_WORK TASK_.
For the entries presented below, indicate the number of lines that include the word "Mormon", adding nothing else.

_Entries taken from a collection_.
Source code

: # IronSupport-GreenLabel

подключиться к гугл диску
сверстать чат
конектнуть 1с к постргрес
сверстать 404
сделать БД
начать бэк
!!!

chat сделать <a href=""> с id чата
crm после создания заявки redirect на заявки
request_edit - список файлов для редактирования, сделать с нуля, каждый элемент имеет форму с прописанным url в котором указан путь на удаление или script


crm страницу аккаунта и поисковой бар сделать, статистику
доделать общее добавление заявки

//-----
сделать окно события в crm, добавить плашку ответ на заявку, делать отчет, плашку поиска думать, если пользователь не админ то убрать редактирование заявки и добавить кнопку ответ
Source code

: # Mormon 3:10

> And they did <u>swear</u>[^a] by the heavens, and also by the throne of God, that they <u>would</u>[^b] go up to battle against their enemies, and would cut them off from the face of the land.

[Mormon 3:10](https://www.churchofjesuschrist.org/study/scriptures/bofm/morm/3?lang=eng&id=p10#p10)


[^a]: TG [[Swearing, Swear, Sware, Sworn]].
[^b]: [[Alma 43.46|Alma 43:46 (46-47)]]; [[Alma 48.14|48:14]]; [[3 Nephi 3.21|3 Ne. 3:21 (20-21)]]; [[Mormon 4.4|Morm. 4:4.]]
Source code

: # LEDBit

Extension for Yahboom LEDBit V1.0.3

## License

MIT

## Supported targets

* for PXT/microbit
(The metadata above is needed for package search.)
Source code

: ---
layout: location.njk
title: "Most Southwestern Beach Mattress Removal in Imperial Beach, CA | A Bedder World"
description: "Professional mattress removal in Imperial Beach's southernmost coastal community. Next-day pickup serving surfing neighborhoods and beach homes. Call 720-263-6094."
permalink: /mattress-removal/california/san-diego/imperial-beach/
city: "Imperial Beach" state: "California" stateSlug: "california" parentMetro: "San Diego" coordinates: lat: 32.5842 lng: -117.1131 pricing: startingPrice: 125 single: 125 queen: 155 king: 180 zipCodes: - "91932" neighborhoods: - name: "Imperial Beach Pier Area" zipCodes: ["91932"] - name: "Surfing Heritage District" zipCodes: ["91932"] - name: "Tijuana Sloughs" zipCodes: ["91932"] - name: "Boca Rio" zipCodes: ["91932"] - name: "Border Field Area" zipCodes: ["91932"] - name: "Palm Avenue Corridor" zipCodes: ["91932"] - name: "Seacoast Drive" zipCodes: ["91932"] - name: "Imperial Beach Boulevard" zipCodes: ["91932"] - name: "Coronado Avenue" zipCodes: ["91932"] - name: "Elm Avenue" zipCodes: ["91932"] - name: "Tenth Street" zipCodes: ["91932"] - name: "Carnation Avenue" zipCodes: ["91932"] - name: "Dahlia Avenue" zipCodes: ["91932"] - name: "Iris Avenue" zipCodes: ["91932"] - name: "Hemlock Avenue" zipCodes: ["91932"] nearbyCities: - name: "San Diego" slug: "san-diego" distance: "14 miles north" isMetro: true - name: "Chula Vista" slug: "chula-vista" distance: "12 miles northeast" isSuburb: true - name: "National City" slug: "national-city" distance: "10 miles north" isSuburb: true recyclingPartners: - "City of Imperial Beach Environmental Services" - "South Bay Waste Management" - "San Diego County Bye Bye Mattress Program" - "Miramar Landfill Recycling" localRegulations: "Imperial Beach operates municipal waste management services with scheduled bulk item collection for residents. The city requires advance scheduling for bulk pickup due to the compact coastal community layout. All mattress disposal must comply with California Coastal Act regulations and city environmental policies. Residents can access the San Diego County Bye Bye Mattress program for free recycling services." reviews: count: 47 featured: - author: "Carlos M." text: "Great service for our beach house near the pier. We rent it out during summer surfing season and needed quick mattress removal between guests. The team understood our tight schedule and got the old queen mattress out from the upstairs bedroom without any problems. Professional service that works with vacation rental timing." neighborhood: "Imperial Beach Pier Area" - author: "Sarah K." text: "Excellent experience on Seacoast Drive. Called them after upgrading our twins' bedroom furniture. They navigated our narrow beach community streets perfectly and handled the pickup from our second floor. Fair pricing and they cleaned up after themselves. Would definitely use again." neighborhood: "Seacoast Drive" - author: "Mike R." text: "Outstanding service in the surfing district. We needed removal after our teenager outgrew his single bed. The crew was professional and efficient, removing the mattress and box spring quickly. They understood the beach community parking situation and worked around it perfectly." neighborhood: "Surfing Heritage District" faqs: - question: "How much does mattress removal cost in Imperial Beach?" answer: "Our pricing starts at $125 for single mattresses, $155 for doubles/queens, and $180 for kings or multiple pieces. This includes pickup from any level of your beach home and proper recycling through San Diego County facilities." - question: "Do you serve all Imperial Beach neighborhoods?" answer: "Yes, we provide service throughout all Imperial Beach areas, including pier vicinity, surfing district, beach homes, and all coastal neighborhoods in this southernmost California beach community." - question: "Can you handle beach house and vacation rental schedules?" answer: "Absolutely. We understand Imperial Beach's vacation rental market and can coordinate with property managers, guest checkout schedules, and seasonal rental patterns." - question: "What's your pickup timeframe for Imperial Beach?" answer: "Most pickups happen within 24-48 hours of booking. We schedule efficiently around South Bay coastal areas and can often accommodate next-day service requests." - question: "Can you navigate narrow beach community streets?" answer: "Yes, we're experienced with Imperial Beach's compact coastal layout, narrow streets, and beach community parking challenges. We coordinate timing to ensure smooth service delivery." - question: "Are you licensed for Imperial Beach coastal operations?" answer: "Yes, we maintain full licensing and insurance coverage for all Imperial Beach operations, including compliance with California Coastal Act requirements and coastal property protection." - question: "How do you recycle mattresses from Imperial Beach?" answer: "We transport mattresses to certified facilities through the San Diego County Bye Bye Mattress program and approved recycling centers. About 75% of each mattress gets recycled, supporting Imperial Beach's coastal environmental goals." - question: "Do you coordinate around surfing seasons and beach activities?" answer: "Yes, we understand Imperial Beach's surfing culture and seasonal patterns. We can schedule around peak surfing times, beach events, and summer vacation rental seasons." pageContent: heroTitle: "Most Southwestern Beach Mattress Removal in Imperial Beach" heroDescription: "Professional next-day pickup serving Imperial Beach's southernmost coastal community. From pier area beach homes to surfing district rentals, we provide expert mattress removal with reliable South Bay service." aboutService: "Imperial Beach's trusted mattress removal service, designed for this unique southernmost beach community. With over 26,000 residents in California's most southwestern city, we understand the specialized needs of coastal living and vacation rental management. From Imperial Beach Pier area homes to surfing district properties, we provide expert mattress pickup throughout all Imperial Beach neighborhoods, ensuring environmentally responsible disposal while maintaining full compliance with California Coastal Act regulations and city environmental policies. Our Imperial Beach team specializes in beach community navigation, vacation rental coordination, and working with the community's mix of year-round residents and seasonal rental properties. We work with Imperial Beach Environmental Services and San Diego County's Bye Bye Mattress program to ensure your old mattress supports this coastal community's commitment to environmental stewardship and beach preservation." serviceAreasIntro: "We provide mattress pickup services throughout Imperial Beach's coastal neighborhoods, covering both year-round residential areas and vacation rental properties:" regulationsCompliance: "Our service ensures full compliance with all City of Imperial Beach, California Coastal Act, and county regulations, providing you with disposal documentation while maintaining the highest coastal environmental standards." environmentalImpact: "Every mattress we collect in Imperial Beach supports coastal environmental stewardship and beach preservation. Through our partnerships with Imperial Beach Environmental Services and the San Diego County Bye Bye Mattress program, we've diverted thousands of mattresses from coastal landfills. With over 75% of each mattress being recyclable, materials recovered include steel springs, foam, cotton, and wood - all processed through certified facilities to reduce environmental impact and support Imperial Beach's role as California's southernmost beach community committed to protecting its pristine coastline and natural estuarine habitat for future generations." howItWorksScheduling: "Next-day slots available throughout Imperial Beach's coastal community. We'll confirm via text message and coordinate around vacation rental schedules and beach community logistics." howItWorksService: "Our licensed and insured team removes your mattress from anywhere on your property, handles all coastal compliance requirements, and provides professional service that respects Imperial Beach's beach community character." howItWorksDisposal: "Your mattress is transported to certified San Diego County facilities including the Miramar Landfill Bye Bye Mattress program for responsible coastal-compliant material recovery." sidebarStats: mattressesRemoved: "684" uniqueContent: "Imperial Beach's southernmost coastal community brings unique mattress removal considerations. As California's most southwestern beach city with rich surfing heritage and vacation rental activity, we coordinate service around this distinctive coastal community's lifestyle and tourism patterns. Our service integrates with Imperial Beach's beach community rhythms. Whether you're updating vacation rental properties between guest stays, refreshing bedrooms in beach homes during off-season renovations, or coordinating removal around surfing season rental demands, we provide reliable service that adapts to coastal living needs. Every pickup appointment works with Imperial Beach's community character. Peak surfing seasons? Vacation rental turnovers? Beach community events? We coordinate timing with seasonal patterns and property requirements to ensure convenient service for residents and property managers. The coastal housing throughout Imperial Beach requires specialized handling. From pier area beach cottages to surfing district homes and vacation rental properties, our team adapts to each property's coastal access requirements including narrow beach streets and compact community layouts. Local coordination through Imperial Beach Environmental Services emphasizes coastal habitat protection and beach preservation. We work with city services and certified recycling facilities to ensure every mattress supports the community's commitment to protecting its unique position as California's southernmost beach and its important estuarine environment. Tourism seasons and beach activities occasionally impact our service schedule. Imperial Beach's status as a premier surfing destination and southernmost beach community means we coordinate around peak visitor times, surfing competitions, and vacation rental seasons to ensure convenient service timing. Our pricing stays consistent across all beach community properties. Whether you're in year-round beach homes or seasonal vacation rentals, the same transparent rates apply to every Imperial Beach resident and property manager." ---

_RESULT FOR THIS EXERCISE_.
3